The development of technologies that exploit America’s shale deposits has made a real difference. Other countries, such as Australia, also have abundant shale deposits, but it is taking interested parties in those countries years longer to secure property and drilling rights.

Global aspects

Since the oil and gas industry’s advent, oil and gas prices have demonstrated extreme global volatility based on the laws of supply and demand, and this causes great strain in societies. At some point you have to ask, "Does it have to be that way?" It is suspected that volatility persists because some grow rich from it, no matter how many people lose as a result.

Leaving aside the Soviet Union’s collapse and the Cold War’s end, it could be said that the most important events of our time came to pass because of the lengths to which Asian, European and American societies were willing to go to find the energy they craved.
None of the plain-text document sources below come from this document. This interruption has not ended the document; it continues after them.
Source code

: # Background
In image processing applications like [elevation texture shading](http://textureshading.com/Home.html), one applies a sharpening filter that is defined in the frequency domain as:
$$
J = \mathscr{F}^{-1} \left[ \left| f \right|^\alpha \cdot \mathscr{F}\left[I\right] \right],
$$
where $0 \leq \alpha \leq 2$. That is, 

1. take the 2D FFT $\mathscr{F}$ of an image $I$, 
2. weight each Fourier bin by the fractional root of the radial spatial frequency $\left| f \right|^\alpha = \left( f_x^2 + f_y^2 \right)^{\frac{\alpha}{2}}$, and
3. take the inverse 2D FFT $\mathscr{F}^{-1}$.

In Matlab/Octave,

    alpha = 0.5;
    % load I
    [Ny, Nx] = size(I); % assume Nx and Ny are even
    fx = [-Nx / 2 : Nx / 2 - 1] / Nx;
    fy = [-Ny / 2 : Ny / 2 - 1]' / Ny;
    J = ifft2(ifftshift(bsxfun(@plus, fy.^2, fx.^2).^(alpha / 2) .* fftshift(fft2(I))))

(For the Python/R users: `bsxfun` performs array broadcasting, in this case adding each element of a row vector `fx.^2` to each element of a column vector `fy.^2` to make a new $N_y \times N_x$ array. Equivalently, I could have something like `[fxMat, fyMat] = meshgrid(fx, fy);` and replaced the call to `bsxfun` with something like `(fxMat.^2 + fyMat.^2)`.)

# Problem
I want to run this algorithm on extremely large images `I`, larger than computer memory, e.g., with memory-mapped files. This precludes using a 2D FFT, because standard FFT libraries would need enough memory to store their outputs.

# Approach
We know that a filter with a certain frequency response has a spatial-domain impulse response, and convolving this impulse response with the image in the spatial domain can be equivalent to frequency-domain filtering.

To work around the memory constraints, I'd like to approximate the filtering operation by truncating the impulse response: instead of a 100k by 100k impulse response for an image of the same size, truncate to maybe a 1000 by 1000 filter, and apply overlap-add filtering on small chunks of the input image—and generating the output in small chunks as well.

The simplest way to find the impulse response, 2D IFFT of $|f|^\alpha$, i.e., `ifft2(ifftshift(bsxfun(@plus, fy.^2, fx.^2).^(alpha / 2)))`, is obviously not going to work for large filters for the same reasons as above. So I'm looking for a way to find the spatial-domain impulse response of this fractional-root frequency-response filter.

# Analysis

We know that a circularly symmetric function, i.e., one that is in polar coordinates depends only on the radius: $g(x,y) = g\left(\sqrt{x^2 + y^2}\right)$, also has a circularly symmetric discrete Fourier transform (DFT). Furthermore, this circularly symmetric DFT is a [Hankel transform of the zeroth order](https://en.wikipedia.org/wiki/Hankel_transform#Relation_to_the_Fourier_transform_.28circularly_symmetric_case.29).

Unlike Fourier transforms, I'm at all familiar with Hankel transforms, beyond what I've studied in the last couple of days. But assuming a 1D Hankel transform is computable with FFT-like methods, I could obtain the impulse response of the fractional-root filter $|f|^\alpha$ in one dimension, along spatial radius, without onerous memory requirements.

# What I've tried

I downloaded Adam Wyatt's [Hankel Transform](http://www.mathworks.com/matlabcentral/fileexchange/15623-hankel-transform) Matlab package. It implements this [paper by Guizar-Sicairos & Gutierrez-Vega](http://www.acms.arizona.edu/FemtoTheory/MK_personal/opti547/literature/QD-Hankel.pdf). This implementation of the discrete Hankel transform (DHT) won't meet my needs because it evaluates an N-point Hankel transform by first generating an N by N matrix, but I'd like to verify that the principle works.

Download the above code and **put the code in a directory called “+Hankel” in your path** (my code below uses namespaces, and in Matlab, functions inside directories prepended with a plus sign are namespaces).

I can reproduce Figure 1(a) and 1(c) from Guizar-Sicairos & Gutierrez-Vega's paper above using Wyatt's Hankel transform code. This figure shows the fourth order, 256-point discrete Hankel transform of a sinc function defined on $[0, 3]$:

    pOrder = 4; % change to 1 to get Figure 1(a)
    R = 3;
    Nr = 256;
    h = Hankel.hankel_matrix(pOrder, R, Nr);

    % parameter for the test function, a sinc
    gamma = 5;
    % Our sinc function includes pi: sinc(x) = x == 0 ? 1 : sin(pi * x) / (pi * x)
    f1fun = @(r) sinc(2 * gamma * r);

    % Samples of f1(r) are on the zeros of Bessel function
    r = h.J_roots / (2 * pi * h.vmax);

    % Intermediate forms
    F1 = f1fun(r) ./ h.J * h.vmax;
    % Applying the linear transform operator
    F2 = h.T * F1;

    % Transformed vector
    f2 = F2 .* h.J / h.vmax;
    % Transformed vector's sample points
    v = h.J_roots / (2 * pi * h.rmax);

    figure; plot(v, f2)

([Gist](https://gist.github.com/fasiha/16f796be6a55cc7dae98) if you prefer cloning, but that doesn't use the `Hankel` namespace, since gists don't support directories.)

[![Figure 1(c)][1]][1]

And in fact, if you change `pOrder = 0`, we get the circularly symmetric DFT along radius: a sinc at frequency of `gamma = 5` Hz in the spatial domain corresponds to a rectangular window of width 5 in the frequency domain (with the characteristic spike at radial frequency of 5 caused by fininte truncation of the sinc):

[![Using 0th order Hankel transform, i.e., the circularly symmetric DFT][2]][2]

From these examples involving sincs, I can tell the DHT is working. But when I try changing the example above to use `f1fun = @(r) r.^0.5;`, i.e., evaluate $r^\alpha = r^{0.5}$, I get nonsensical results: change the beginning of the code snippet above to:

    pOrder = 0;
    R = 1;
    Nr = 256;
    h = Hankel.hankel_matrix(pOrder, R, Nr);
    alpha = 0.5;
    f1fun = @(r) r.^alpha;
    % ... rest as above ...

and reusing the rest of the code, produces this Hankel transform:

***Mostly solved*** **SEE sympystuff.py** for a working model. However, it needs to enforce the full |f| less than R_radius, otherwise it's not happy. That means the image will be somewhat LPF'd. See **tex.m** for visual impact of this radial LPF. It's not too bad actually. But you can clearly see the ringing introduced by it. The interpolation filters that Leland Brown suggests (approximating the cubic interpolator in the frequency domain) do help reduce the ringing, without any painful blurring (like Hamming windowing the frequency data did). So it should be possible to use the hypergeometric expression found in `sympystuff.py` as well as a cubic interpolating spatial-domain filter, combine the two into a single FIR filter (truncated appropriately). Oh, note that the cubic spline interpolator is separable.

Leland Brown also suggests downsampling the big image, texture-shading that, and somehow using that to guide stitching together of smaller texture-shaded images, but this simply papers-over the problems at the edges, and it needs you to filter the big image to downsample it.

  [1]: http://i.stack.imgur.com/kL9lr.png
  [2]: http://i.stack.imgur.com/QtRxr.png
The second oil price shock in 1979, following the first in 1973, happened in that exciting period that included the Iranian Revolution (which resulted in formation of a theocracy), the hostage-taking at the U.S. embassy and the 10-year Iran-Iraq war. It’s not every day clerics seize control of a society or two countries decide to duke it out in World War I-style trench warfare.

American newspapers had extensive foreign bureaus at the time, and keeping tabs on the Iranian Revolution and its aftermath in the New York Times was something akin to reading an epic novel in serial form.

Later, Saddam Hussein invaded Kuwait (which had previously paid him $9 billion for his fight against Iran), and George Bush secured his good name in history by a well-executed pushback.

Following the war fought during George W. Bush’s presidency to depose Saddam Hussein and the subsequent withdrawal of most U.S. forces, insane forces were unleashed in traumatized societies, leading to the declaration of a Caliphate (whose forces occupy Anbar Province and the Sunni heartland), ISIS-sponsored global terrorism and a refugee crisis that is transforming the face of Europe.

On the home front

During most of the events described above, gasoline prices stayed high. What kicked off the price decline was the development of the American shale fields. But most recently, the price of oil fell further with the end of the economic sanctions applied against Iran some years ago because of its progressing efforts to develop nuclear weapons.

Rather than throttle the spigot to maintain price, other oil-producing countries have flooded the market with oil. It is odd to think, though, that if shale development had come sooner, we might never have had to take sides in the Middle East or involve ourselves in their conflicts as much as we have.

Machine, equipment and instrument suppliers have developed advanced means to conserve energy in industrial processes and facilities. Their efforts will not go to waste, but it is a shame the engineering and business community cannot count on a stable environment within which to invest.